EB Games Australian Web Ad Called Sexist

November 10, 2011 -

A web ad for EB Games Australia is being called sexist, with one game developer calling it "massive step backward" because it enforces stereotypes about men, women and games. The online ad, "A Man's Guide to Trading" shows a man being nagged by a woman outside of an EB Games store about spending money. After she leaves he goes in and the clerk suggests that instead of spending cash he should trade in some games. He does just that and then uses the money he saved to buy the woman a fancy dinner.
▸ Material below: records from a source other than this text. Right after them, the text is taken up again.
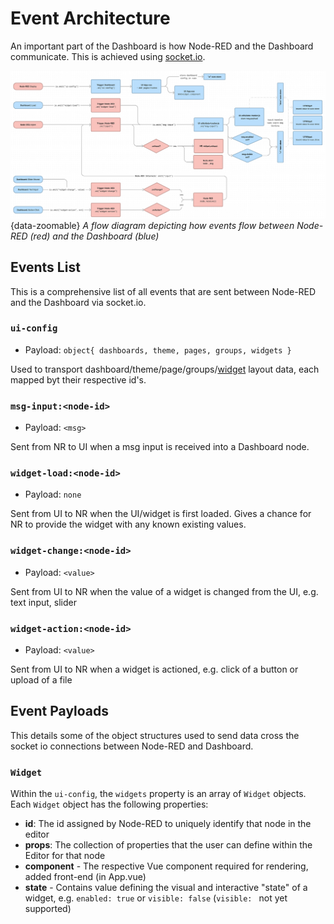 # Event Architecture

An important part of the Dashboard is how Node-RED and the Dashboard communicate. This is achieved using [socket.io](https://socket.io/).

![A flow diagram depicting how events flow between Node-RED and the Dashboard](../../assets/images/events-architecture.png){data-zoomable}
*A flow diagram depicting how events flow between Node-RED (red) and the Dashboard (blue)*

## Events List

This is a comprehensive list of all events that are sent between Node-RED and the Dashboard via socket.io.

### `ui-config`
- Payload: `object{ dashboards, theme, pages, groups, widgets }`

Used to transport dashboard/theme/page/groups/[widget](#widget) layout data, each mapped byt their respective id's.

### `msg-input:<node-id>`
- Payload: `<msg>`

Sent from NR to UI when a msg input is received into a Dashboard node.

### `widget-load:<node-id>`
- Payload: `none`

Sent from UI to NR when the UI/widget is first loaded. Gives a chance for NR to provide the widget with any known existing values.

### `widget-change:<node-id>`
- Payload: `<value>`

Sent from UI to NR when the value of a widget is changed from the UI, e.g. text input, slider

### `widget-action:<node-id>`
- Payload: `<value>`

Sent from UI to NR when a widget is actioned, e.g. click of a button or upload of a file

## Event Payloads

This details some of the object structures used to send data cross the socket io connections between Node-RED and Dashboard.

### `Widget`

Within the `ui-config`, the `widgets` property is an array of `Widget` objects. Each `Widget` object has the following properties:

- **id**: The id assigned by Node-RED to uniquely identify that node in the editor
- **props**: The collection of properties that the user can define within the Editor for that node
- **component** - The respective Vue component required for rendering, added front-end (in App.vue)
- **state** - Contains value defining the visual and interactive "state" of a widget, e.g. `enabled: true` or `visible: false` (`visible: ` not yet supported)
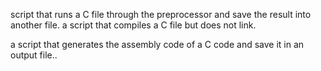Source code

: script that runs a C file through the preprocessor and save the result into another file.
a script that compiles a C file but does not link.

a script that generates the assembly code of a C code and save it in an output file..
The ad ends with the woman dusting while the man plays Arkham City.

Some are suggesting that the ad comes to the conclusion that "women don't like games."

Game developer Rebecca Fernandez said the ad was a "massive step backward in the stereotypes of both men and women," adding that "the single worst part of the ad was at the end when the guy is playing games and his wife is dusting around him like some sort of terrible advertisement from the fifties."

Fernandez said that an unfortunate perception remained that core gamers were male and women were only interested in casual video games.

Some have taken EB Games to task via their Twitter account, calling the ad sexist and saying that it alienates female customers. EB Games countered by saying that the ad is a "light hearted joke" and promises that a female-oriented companion ad is in the works and on the way. They also pointed out that the ad was written by a woman and was not intended to offend anyone.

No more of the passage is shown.